[THE RECORDS]
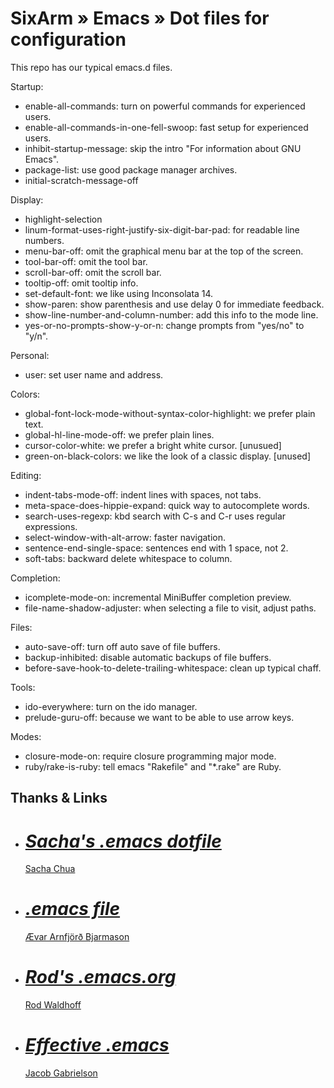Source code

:# SixArm » Emacs » Dot files for configuration

This repo has our typical emacs.d files.

Startup:

* enable-all-commands: turn on powerful commands for experienced users.
* enable-all-commands-in-one-fell-swoop: fast setup for experienced users.
* inhibit-startup-message: skip the intro "For information about GNU Emacs".
* package-list: use good package manager archives.
* initial-scratch-message-off

Display:

* highlight-selection
* linum-format-uses-right-justify-six-digit-bar-pad: for readable line numbers.
* menu-bar-off: omit the graphical menu bar at the top of the screen.
* tool-bar-off: omit the tool bar.
* scroll-bar-off: omit the scroll bar.
* tooltip-off: omit tooltip info.
* set-default-font: we like using Inconsolata 14.
* show-paren: show parenthesis and use delay 0 for immediate feedback.
* show-line-number-and-column-number: add this info to the mode line.
* yes-or-no-prompts-show-y-or-n: change prompts from "yes/no" to "y/n".


Personal:

* user: set user name and address.

Colors:

* global-font-lock-mode-without-syntax-color-highlight: we prefer plain text.
* global-hl-line-mode-off: we prefer plain lines.
* cursor-color-white: we prefer a bright white cursor. [unusued]
* green-on-black-colors: we like the look of a classic display. [unused]

Editing:

* indent-tabs-mode-off: indent lines with spaces, not tabs.
* meta-space-does-hippie-expand: quick way to autocomplete words.
* search-uses-regexp: kbd search with C-s and C-r uses regular expressions.
* select-window-with-alt-arrow: faster navigation.
* sentence-end-single-space: sentences end with 1 space, not 2.
* soft-tabs: backward delete whitespace to column.

Completion:

* icomplete-mode-on: incremental MiniBuffer completion preview.
* file-name-shadow-adjuster: when selecting a file to visit, adjust paths.

Files:

* auto-save-off: turn off auto save of file buffers.
* backup-inhibited: disable automatic backups of file buffers.
* before-save-hook-to-delete-trailing-whitespace: clean up typical chaff.

Tools:

* ido-everywhere: turn on the ido manager.
* prelude-guru-off: because we want to be able to use arrow keys.

Modes:

* closure-mode-on: require closure programming major mode.
* ruby/rake-is-ruby: tell emacs "Rakefile" and "*.rake"  are Ruby.


## Thanks & Links

<ul>

<li>
  <div itemscope itemtype="http://schema.org/Code">
    <meta itemprop="name" content="Sacha's .emacs file" />
    <meta itemprop="keywords" content="emacs, dotfiles" />
    <meta itemprop="url" content="https://dl.dropboxusercontent.com/u/3968124/sacha-emacs.org" />
    <h1><cite><a href="https://dl.dropboxusercontent.com/u/3968124/sacha-emacs.org">Sacha's .emacs dotfile</a></cite></h1>
    <div itemprop="author" itemscope itemtype="http://schema.org/Person">
      <meta itemprop="name" content="Sacha Chua" />
      <meta itemprop="keywords" content="emacs, dotfiles" />
      <meta itemprop="url" content="http://sachachua.com/" />
      <meta itemprop="email" content="" />
      <link href="http://sachachua.com/" />
      <link href="https://twitter.com/sachac" />
      <link href="https://www.linkedin.com/in/sachac" />
      <link href="http://experivis.com/" />
      <link href="https://www.facebook.com/sachac" />
      <link href="http://www.slideshare.net/sachac" />
      <link href="https://www.flickr.com/photos/sachac/" />
      <a href="http://sachachua.com/" />Sacha Chua</a>
    </div>
  </div>
</li>

<li>
  <div itemscope itemtype="http://schema.org/Code">
    <meta itemprop="name" content=".emacs file" />
    <meta itemprop="keywords" content="emacs, dotfiles" />
    <meta itemprop="url" content="https://github.com/avar/dotemacs/" />
    <h1><cite><a href="https://github.com/avar/dotemacs/">.emacs file</a></cite></h1>
    <div itemprop="author" itemscope itemtype="http://schema.org/Person">
      <meta itemprop="name" content="Arnfjörð Bjarmason" />
      <meta itemprop="keywords" content="emacs, dotfiles" />
      <meta itemprop="url" content="https://github.com/avar/" />
      <meta itemprop="email" content="avarab@gmail.com" />
      <link href="https://github.com/avar/" />
      <link href="http://xn--var-xla.net/" />
      <a href="https://github.com/avar/" />Ævar Arnfjörð Bjarmason</a>
    </div>
  </div>
</li>

<li>
  <div itemscope itemtype="http://schema.org/Code">
    <meta itemprop="name" content="Rod's .emacs.org" />
    <meta itemprop="url" content="https://github.com/rodw/.dotfiles/tree/master/emacs" />
    <meta itemprop="keywords" content="emacs, dotfiles" />
    <h1><cite><a href="https://github.com/rodw/.dotfiles/tree/master/emacs">Rod's .emacs.org</a></cite></h1>
    <div itemprop="author" itemscope itemtype="http://schema.org/Person">
      <meta itemprop="name" content="Rod Waldhoff />
      <meta itemprop="email" content="" />
      <link href="https://github.com/rodw" />
      <link href="http://heyrod.com/" />
      <a href="http://heyrod.com/" />Rod Waldhoff</a>
    </div>
  </div>
</li>

<li>
  <div itemscope itemtype="http://schema.org/BlogPosting">
    <meta itemprop="name" content="Effective .emacs" />
    <meta itemprop="url" content="http://a-nickels-worth.blogspot.com/2007/11/effective-emacs.html" />
    <meta itemprop="keywords" content="emacs, dotfiles" />
    <h1><cite><a href="http://a-nickels-worth.blogspot.com/2007/11/effective-emacs.html">Effective .emacs</a></cite></h1>
    <div itemprop="author" itemscope itemtype="http://schema.org/Person">
      <meta itemprop="name" content="Jacob Gabrielson" />
      <meta itemprop="email" content="??" />
      <link href="https://www.linkedin.com/in/jacobgabrielson" />
      <link href="https://github.com/JacobGabrielson" />
      <a href=https://www.linkedin.com/in/jacobgabrielson">Jacob Gabrielson</a>
    </div>
    <div itemprop="isPartOf" itemscope itemtype="http://schema.org/Blog">
      <meta itemprop="name" content="A Nickel's Worth" />
      <meta itemprop="url" content="http://a-nickels-worth.blogspot.com" />
    </div>
  </div>
  </li>

</li>

</ul>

[TASK DETAILS]
Repeat the records above exactly, leaving out the pictures.

[WRITTEN RESPONSE]
Source code

:# SixArm » Emacs » Dot files for configuration

This repo has our typical emacs.d files.

Startup:

* enable-all-commands: turn on powerful commands for experienced users.
* enable-all-commands-in-one-fell-swoop: fast setup for experienced users.
* inhibit-startup-message: skip the intro "For information about GNU Emacs".
* package-list: use good package manager archives.
* initial-scratch-message-off

Display:

* highlight-selection
* linum-format-uses-right-justify-six-digit-bar-pad: for readable line numbers.
* menu-bar-off: omit the graphical menu bar at the top of the screen.
* tool-bar-off: omit the tool bar.
* scroll-bar-off: omit the scroll bar.
* tooltip-off: omit tooltip info.
* set-default-font: we like using Inconsolata 14.
* show-paren: show parenthesis and use delay 0 for immediate feedback.
* show-line-number-and-column-number: add this info to the mode line.
* yes-or-no-prompts-show-y-or-n: change prompts from "yes/no" to "y/n".


Personal:

* user: set user name and address.

Colors:

* global-font-lock-mode-without-syntax-color-highlight: we prefer plain text.
* global-hl-line-mode-off: we prefer plain lines.
* cursor-color-white: we prefer a bright white cursor. [unusued]
* green-on-black-colors: we like the look of a classic display. [unused]

Editing:

* indent-tabs-mode-off: indent lines with spaces, not tabs.
* meta-space-does-hippie-expand: quick way to autocomplete words.
* search-uses-regexp: kbd search with C-s and C-r uses regular expressions.
* select-window-with-alt-arrow: faster navigation.
* sentence-end-single-space: sentences end with 1 space, not 2.
* soft-tabs: backward delete whitespace to column.

Completion:

* icomplete-mode-on: incremental MiniBuffer completion preview.
* file-name-shadow-adjuster: when selecting a file to visit, adjust paths.

Files:

* auto-save-off: turn off auto save of file buffers.
* backup-inhibited: disable automatic backups of file buffers.
* before-save-hook-to-delete-trailing-whitespace: clean up typical chaff.

Tools:

* ido-everywhere: turn on the ido manager.
* prelude-guru-off: because we want to be able to use arrow keys.

Modes:

* closure-mode-on: require closure programming major mode.
* ruby/rake-is-ruby: tell emacs "Rakefile" and "*.rake"  are Ruby.


## Thanks & Links

<ul>

<li>
  <div itemscope itemtype="http://schema.org/Code">
    <meta itemprop="name" content="Sacha's .emacs file" />
    <meta itemprop="keywords" content="emacs, dotfiles" />
    <meta itemprop="url" content="https://dl.dropboxusercontent.com/u/3968124/sacha-emacs.org" />
    <h1><cite><a href="https://dl.dropboxusercontent.com/u/3968124/sacha-emacs.org">Sacha's .emacs dotfile</a></cite></h1>
    <div itemprop="author" itemscope itemtype="http://schema.org/Person">
      <meta itemprop="name" content="Sacha Chua" />
      <meta itemprop="keywords" content="emacs, dotfiles" />
      <meta itemprop="url" content="http://sachachua.com/" />
      <meta itemprop="email" content="" />
      <link href="http://sachachua.com/" />
      <link href="https://twitter.com/sachac" />
      <link href="https://www.linkedin.com/in/sachac" />
      <link href="http://experivis.com/" />
      <link href="https://www.facebook.com/sachac" />
      <link href="http://www.slideshare.net/sachac" />
      <link href="https://www.flickr.com/photos/sachac/" />
      <a href="http://sachachua.com/" />Sacha Chua</a>
    </div>
  </div>
</li>

<li>
  <div itemscope itemtype="http://schema.org/Code">
    <meta itemprop="name" content=".emacs file" />
    <meta itemprop="keywords" content="emacs, dotfiles" />
    <meta itemprop="url" content="https://github.com/avar/dotemacs/" />
    <h1><cite><a href="https://github.com/avar/dotemacs/">.emacs file</a></cite></h1>
    <div itemprop="author" itemscope itemtype="http://schema.org/Person">
      <meta itemprop="name" content="Arnfjörð Bjarmason" />
      <meta itemprop="keywords" content="emacs, dotfiles" />
      <meta itemprop="url" content="https://github.com/avar/" />
      <meta itemprop="email" content="avarab@gmail.com" />
      <link href="https://github.com/avar/" />
      <link href="http://xn--var-xla.net/" />
      <a href="https://github.com/avar/" />Ævar Arnfjörð Bjarmason</a>
    </div>
  </div>
</li>

<li>
  <div itemscope itemtype="http://schema.org/Code">
    <meta itemprop="name" content="Rod's .emacs.org" />
    <meta itemprop="url" content="https://github.com/rodw/.dotfiles/tree/master/emacs" />
    <meta itemprop="keywords" content="emacs, dotfiles" />
    <h1><cite><a href="https://github.com/rodw/.dotfiles/tree/master/emacs">Rod's .emacs.org</a></cite></h1>
    <div itemprop="author" itemscope itemtype="http://schema.org/Person">
      <meta itemprop="name" content="Rod Waldhoff />
      <meta itemprop="email" content="" />
      <link href="https://github.com/rodw" />
      <link href="http://heyrod.com/" />
      <a href="http://heyrod.com/" />Rod Waldhoff</a>
    </div>
  </div>
</li>

<li>
  <div itemscope itemtype="http://schema.org/BlogPosting">
    <meta itemprop="name" content="Effective .emacs" />
    <meta itemprop="url" content="http://a-nickels-worth.blogspot.com/2007/11/effective-emacs.html" />
    <meta itemprop="keywords" content="emacs, dotfiles" />
    <h1><cite><a href="http://a-nickels-worth.blogspot.com/2007/11/effective-emacs.html">Effective .emacs</a></cite></h1>
    <div itemprop="author" itemscope itemtype="http://schema.org/Person">
      <meta itemprop="name" content="Jacob Gabrielson" />
      <meta itemprop="email" content="??" />
      <link href="https://www.linkedin.com/in/jacobgabrielson" />
      <link href="https://github.com/JacobGabrielson" />
      <a href=https://www.linkedin.com/in/jacobgabrielson">Jacob Gabrielson</a>
    </div>
    <div itemprop="isPartOf" itemscope itemtype="http://schema.org/Blog">
      <meta itemprop="name" content="A Nickel's Worth" />
      <meta itemprop="url" content="http://a-nickels-worth.blogspot.com" />
    </div>
  </div>
  </li>

</li>

</ul>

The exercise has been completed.